The God of Small Things changed my reading life. I picked it up about five years ago and it showed me how luscious prose can be.
To be fair, I'm especially drawn to and fascinated by images, culture and literature inspired by India. I can't deny the affinity I feel with India and everything it brings to my mind - karmic ties, wrapped sarees, tropical flora, color-saturated divinities and mystical transcendence.
Good luck leaving me alone with any text written about India; a compelling, urgent, insatiable need to read will strike in an attempt to feed my curiosity about all things Indian.

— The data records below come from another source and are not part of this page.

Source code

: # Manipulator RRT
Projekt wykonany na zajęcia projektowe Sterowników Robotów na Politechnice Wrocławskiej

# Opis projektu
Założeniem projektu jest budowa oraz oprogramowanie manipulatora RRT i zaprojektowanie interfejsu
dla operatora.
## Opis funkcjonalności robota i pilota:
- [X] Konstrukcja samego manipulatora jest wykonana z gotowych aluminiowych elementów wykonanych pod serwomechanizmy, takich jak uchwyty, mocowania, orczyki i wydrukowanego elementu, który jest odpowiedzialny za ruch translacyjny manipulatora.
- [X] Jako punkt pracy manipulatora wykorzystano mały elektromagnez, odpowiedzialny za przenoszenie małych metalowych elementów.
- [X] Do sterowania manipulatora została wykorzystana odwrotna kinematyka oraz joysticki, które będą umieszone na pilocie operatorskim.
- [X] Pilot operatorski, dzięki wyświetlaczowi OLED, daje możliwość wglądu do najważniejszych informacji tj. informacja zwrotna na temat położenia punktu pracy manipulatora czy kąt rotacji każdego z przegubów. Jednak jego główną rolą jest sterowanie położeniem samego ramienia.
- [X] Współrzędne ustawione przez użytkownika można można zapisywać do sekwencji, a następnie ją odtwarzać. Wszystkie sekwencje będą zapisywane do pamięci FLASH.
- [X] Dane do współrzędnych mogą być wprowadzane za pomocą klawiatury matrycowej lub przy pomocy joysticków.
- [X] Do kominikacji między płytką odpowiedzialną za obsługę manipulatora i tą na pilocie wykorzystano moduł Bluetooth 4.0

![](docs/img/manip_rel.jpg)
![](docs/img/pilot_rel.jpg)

Arundhati Roy writes with softly, vividly with extraordinary compassion for the fragile composition of the human emotional palette. Reading The God of Small Things painted images in my mind and made me feel the pain of its characters with gentle aching just by reading words on a page. That's powerful. I was quite satisfied with the experience of reading it and it holds a special place in my literary heart. If Ihadn't been so in love with the book and so eager to share that I lent it to someone who never gave it back I would re-read it this minute.

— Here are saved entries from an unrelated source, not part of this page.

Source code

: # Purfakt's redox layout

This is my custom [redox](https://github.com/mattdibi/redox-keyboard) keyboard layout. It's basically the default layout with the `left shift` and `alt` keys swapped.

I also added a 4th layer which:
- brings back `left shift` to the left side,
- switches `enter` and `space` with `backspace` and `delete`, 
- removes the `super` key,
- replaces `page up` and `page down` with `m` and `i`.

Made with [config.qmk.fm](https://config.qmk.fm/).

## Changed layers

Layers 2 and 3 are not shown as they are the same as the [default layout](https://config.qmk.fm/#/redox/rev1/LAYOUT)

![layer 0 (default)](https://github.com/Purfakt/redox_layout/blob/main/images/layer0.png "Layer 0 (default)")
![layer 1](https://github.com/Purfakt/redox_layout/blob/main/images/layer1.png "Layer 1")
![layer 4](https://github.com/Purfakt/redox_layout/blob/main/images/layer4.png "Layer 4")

Ok, confession: I can rarely go wrong with a Booker Prize winner. So I'm a cheat and a fraud because I generally don't give books a chance unless they've got some fancy recommendation backing them. Yes, it's snobbery - but for practical reasons. Excess time is a luxury item and I can't afford chancing it on books with an unlikely payoff. Life is too short to read 50 Shades of Grey. I rely on the opinion of experts and time to reveal the cream of the crop. Booker Prize winners (and often even titles on the shortlist) are as close as it gets to a sure thing.
So now you know, my taste in books is not as beautifully forgiving or broadly receptive as I would like you to believe. I like good books and I cannot lie - The God of Small Things tendrilled its way into my blog, heart and list of top 10 favorite books forever and ever.